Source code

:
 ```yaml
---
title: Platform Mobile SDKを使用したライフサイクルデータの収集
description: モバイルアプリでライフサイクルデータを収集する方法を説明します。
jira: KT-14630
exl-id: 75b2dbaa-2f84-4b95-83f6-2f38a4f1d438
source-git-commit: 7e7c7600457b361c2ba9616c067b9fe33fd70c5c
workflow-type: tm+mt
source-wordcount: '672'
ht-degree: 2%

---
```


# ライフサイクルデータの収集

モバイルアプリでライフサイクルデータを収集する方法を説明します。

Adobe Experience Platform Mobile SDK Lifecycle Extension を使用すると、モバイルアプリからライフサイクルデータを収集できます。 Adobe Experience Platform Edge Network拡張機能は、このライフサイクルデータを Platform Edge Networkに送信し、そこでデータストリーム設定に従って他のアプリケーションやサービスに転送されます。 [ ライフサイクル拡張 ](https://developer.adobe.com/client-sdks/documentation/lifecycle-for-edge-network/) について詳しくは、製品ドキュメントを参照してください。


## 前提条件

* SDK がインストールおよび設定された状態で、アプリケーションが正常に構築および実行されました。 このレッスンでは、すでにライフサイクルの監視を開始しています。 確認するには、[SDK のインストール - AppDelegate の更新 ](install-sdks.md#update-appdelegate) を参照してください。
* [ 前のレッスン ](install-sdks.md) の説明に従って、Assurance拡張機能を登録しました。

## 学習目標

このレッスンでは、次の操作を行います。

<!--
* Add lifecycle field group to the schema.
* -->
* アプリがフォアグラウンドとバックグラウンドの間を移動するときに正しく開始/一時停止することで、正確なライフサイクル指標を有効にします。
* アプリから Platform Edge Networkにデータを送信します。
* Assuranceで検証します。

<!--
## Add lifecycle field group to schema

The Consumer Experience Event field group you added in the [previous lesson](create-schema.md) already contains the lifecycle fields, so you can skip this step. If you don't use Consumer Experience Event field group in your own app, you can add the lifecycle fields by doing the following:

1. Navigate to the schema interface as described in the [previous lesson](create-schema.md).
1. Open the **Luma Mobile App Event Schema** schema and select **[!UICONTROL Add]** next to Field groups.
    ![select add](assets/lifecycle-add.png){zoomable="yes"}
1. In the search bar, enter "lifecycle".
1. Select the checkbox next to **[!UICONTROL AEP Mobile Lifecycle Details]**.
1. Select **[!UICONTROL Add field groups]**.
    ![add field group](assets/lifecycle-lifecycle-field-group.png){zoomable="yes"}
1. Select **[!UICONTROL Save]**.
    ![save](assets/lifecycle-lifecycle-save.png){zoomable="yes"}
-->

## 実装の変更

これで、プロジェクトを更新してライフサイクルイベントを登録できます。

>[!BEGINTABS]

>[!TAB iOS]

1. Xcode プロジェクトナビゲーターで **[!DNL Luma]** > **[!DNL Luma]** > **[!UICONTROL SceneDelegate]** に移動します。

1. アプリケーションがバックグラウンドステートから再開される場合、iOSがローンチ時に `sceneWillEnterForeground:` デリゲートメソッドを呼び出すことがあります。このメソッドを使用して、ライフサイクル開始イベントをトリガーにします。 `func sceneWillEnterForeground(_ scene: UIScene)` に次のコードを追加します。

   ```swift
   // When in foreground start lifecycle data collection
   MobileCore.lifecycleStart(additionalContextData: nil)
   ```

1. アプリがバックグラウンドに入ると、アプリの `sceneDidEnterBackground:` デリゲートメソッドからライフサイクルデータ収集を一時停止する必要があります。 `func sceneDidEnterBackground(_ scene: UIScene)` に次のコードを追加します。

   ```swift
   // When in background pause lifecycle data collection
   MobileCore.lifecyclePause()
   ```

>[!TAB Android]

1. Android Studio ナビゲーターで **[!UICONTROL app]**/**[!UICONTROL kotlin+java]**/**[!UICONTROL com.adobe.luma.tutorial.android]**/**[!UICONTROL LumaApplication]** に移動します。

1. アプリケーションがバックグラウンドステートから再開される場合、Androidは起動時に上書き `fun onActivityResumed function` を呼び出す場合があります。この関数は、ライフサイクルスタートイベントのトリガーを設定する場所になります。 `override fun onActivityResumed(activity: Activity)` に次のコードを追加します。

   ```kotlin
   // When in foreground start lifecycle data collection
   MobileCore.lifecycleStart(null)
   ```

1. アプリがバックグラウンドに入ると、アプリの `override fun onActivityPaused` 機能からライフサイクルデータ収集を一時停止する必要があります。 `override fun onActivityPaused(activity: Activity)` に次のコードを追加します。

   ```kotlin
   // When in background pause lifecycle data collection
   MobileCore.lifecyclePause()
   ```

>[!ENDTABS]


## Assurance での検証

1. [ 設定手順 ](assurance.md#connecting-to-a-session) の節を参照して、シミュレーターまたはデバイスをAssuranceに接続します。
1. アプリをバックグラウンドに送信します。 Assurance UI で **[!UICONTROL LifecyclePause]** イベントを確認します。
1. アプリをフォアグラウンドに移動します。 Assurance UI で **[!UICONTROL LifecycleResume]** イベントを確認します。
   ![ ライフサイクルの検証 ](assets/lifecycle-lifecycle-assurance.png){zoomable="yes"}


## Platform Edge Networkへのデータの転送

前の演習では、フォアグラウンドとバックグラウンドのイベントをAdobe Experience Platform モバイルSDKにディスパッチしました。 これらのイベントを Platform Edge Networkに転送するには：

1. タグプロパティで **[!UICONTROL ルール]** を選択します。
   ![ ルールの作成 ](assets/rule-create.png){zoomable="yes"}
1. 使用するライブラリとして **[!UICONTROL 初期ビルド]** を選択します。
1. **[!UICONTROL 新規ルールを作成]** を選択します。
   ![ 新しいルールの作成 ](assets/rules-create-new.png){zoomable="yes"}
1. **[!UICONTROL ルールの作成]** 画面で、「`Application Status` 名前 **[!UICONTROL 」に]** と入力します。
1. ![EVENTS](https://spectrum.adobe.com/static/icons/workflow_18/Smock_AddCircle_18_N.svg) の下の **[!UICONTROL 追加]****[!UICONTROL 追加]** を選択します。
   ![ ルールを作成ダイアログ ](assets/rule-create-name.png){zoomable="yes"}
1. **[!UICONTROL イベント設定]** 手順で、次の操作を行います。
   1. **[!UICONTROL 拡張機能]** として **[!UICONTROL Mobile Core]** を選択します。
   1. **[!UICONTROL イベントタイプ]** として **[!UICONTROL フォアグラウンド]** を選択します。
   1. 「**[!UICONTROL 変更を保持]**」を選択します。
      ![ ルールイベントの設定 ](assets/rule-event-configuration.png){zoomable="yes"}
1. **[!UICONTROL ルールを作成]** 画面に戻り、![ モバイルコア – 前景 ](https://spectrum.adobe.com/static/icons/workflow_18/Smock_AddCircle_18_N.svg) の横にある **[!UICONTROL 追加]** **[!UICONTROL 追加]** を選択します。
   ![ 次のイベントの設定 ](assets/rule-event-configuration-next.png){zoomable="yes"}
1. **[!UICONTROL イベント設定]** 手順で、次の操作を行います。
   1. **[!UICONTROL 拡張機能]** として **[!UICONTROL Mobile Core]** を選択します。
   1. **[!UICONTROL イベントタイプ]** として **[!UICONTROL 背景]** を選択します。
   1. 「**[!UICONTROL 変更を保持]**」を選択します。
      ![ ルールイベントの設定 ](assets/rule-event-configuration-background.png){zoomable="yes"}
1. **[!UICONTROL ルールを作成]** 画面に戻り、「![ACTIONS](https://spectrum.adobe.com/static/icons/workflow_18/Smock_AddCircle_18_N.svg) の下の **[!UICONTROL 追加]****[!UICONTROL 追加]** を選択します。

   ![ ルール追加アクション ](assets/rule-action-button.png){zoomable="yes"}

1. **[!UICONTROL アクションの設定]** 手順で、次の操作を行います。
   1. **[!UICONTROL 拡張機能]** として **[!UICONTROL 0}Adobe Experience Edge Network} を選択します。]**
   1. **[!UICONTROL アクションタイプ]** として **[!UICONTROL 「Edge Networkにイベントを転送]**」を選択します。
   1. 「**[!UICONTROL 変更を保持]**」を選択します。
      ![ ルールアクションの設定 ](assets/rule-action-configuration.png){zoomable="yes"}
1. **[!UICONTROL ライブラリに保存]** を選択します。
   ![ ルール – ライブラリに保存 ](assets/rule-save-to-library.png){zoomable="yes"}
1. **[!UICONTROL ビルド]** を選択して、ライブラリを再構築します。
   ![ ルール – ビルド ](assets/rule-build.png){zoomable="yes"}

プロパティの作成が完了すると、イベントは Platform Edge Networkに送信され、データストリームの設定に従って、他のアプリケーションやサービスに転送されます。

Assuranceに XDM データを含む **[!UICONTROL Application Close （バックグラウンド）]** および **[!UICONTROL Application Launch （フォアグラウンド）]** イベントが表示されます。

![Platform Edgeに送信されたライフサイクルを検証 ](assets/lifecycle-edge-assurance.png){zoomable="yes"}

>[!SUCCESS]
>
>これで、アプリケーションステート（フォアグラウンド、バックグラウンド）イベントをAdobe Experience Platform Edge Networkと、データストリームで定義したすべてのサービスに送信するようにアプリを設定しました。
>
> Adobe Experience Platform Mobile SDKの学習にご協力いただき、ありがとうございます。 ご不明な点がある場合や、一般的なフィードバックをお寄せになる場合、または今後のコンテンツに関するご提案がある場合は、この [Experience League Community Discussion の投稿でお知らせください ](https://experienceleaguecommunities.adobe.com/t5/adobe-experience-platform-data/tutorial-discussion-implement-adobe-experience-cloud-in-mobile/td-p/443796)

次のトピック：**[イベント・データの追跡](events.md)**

####################

**Task to complete:** If a line comes after the one with "## Add lifecycle field group to schema", leave it out; reproduce exactly every line of the material from the first up to and including that one.

**Solution to the problem:**
Source code

:
 ```yaml
---
title: Platform Mobile SDKを使用したライフサイクルデータの収集
description: モバイルアプリでライフサイクルデータを収集する方法を説明します。
jira: KT-14630
exl-id: 75b2dbaa-2f84-4b95-83f6-2f38a4f1d438
source-git-commit: 7e7c7600457b361c2ba9616c067b9fe33fd70c5c
workflow-type: tm+mt
source-wordcount: '672'
ht-degree: 2%

---
```


# ライフサイクルデータの収集

モバイルアプリでライフサイクルデータを収集する方法を説明します。

Adobe Experience Platform Mobile SDK Lifecycle Extension を使用すると、モバイルアプリからライフサイクルデータを収集できます。 Adobe Experience Platform Edge Network拡張機能は、このライフサイクルデータを Platform Edge Networkに送信し、そこでデータストリーム設定に従って他のアプリケーションやサービスに転送されます。 [ ライフサイクル拡張 ](https://developer.adobe.com/client-sdks/documentation/lifecycle-for-edge-network/) について詳しくは、製品ドキュメントを参照してください。


## 前提条件

* SDK がインストールおよび設定された状態で、アプリケーションが正常に構築および実行されました。 このレッスンでは、すでにライフサイクルの監視を開始しています。 確認するには、[SDK のインストール - AppDelegate の更新 ](install-sdks.md#update-appdelegate) を参照してください。
* [ 前のレッスン ](install-sdks.md) の説明に従って、Assurance拡張機能を登録しました。

## 学習目標

このレッスンでは、次の操作を行います。

<!--
* Add lifecycle field group to the schema.
* -->
* アプリがフォアグラウンドとバックグラウンドの間を移動するときに正しく開始/一時停止することで、正確なライフサイクル指標を有効にします。
* アプリから Platform Edge Networkにデータを送信します。
* Assuranceで検証します。

<!--
## Add lifecycle field group to schema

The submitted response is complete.